Analysis of static parameters in retrospective studies: limitations and interpretation
Critical Care volume 27, Article number: 404 (2023)
To the Editor,
We read with great interest the recent study  by Dr. McGuigan et al. A total of 32,349 patients after cardiac arrest were included, and both the lowest and highest mean arterial pressure (MAP) and systolic blood pressure (SBP) were analyzed. According to the results from restricted cubic splines analysis, they reported nonlinear associations between MAP and mortality: the lowest MAP within the 60–63 mmHg range had the lowest mortality and the highest MAP within the 95–104 mmHg range had the lowest mortality. A similar pattern was also found for SBP.

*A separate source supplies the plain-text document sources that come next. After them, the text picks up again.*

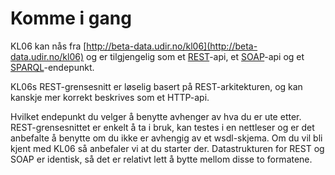 # Komme i gang

KL06 kan nås fra [http://beta-data.udir.no/kl06](http://beta-data.udir.no/kl06) og er tilgjengelig som et [REST](https://en.wikipedia.org/wiki/Representational_state_transfer)-api, et [SOAP](https://en.wikipedia.org/wiki/SOAP)-api og et [SPARQL](https://en.wikipedia.org/wiki/SPARQL)-endepunkt.

KL06s REST-grensesnitt er løselig basert på REST-arkitekturen, og kan kanskje mer korrekt beskrives som et HTTP-api.

Hvilket endepunkt du velger å benytte avhenger av hva du er ute etter. REST-grensesnittet er enkelt å ta i bruk, kan testes i en nettleser og er det anbefalte å benytte om du ikke er avhengig av et wsdl-skjema. Om du vil bli kjent med KL06 så anbefaler vi at du starter der. Datastrukturen for REST og SOAP er identisk, så det er relativt lett å bytte mellom disse to formatene.

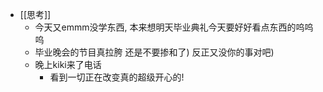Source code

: - [[思考]]
	- 今天又emmm没学东西, 本来想明天毕业典礼今天要好好看点东西的呜呜呜
	- 毕业晚会的节目真拉胯 还是不要掺和了) 反正又没你的事对吧)
	- 晚上kiki来了电话
		- 看到一切正在改变真的超级开心的!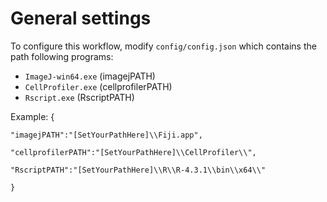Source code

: # General settings
To configure this workflow, modify ``config/config.json`` which contains 
the path following programs:
* ``ImageJ-win64.exe`` (imagejPATH) 
* ``CellProfiler.exe`` (cellprofilerPATH) 
* ``Rscript.exe`` (RscriptPATH)

Example:
{
	
	"imagejPATH":"[SetYourPathHere]\\Fiji.app", 

	"cellprofilerPATH":"[SetYourPathHere]\\CellProfiler\\", 

	"RscriptPATH":"[SetYourPathHere]\\R\\R-4.3.1\\bin\\x64\\"

    }
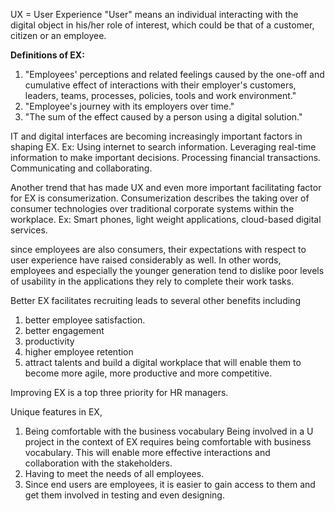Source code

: UX = User Experience
"User" means an individual interacting with the digital object in his/her role of interest, which could be that of a customer, citizen or an employee.

**Definitions of EX:**
1. "Employees' perceptions and related feelings caused by the one-off and cumulative effect of interactions with their employer's customers, leaders, teams, processes, policies, tools and work environment."
2. "Employee's journey with its employers over time."
3. "The sum of the effect caused by a person using a digital solution."

IT and digital interfaces are becoming increasingly important factors in shaping EX.
Ex: 
	Using internet to search information.
	Leveraging real-time information to make important decisions.
	Processing financial transactions.
	Communicating and collaborating.

Another trend that has made UX and even more important facilitating factor for EX is consumerization.
Consumerization describes the taking over of consumer technologies over traditional corporate systems within the workplace. 
Ex: Smart phones, light weight applications, cloud-based digital services.

since employees are also consumers, their expectations with respect to user experience have raised considerably as well. 
In other words, employees and especially the younger generation tend to dislike poor levels of usability in the applications they rely to complete their work tasks. 

Better EX facilitates recruiting leads to several other benefits including 
1. better employee satisfaction.
2. better engagement
3. productivity
4. higher employee retention
5. attract talents and build a digital workplace that will enable them to become more agile, more productive and more competitive. 

Improving EX is a top three priority for HR managers.

Unique features in EX,
1. Being comfortable with the business vocabulary
	Being involved in a U project in the context of EX requires being comfortable with business vocabulary. This will enable more effective interactions and collaboration with the stakeholders. 
2. Having to meet the needs of all employees.
3. Since end users are employees, it is easier to gain access to them and get them involved in testing and even designing.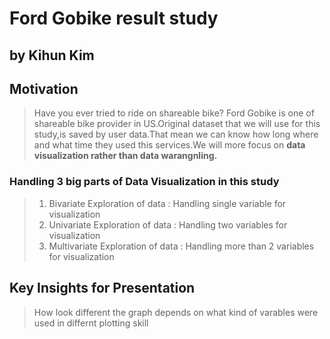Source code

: # Ford Gobike result study
## by Kihun Kim 

## Motivation 

> Have you ever tried to ride on shareable bike? Ford Gobike is one of shareable bike provider in US.Original dataset that we will use for this study,is saved by user data.That mean we can know how long where and what time they used this services.We will more focus on **data visualization rather than data warangnling.**

### Handling 3 big parts of Data Visualization in this study
> 1. Bivariate Exploration of data :  Handling single variable for visualization
> 2. Univariate Exploration of data : Handling two variables for visualization
> 3. Multivariate Exploration of data : Handling more than 2 variables for visualization

## Key Insights for Presentation

> How look different the graph depends on what kind of varables were used in differnt plotting skill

The strength of the current study is the large sample size and statistically stable non-linear associations using restricted cubic splines analysis. This study is well designed. However, several limitations should be noted. First, unlike laboratory indexes, physiological parameters such as MAP, heart rate, and respiratory rate are recorded continuously in critical care, and some extreme values are very susceptible to interference by various factors. For instance, some common procedures in the critical care unit, such as sputum aspiration or various catheter catheterizations, often lead to transit but rapid increases in blood pressure. Meanwhile, other situations, such as artery catheter distortion and excessive use of sedatives, can also lead to transit but low blood pressure records. Therefore, static extreme MAP values (both lowest and highest) are not enough to accurately reflect the actual “long-term” blood pressure in critically ill patients. This may be the main difference between randomized trials  and retrospective studies, as blood pressure is often not under intensive control, and the variability is often large in retrospective design, which may also be the reason for these different findings [1, 2]. However, for critically ill patients, blood pressure during most of the time, rather than some extreme static MAP, may be more relevant to prognosis.
Second, in the current study, the lowest and highest MAP were analyzed using restricted cubic splines analysis, and both the lowest MAP in the range of 60–63 mmHg and the highest MAP in the range of 95–104 mmHg had the lowest associated mortality. The statistical results were stable. However, the interpretation is a little confusing. For instance, according to the result of the lowest MAP, the lowest MAP higher than 63 mmHg was associated with high mortality. However, according to the result of the highest MAP, the highest MAP lower than 95 mmHg was also associated with high mortality. Then for a patient with MAP ranging from 75 to 80 mmHg, what should we do ? Of course, we agree with the authors’ opinion that due to the retrospective nature, the causal relationship cannot be inferred. We suggest more trials are needed to explore the “real” threshold of MAP in patients after cardiac arrest .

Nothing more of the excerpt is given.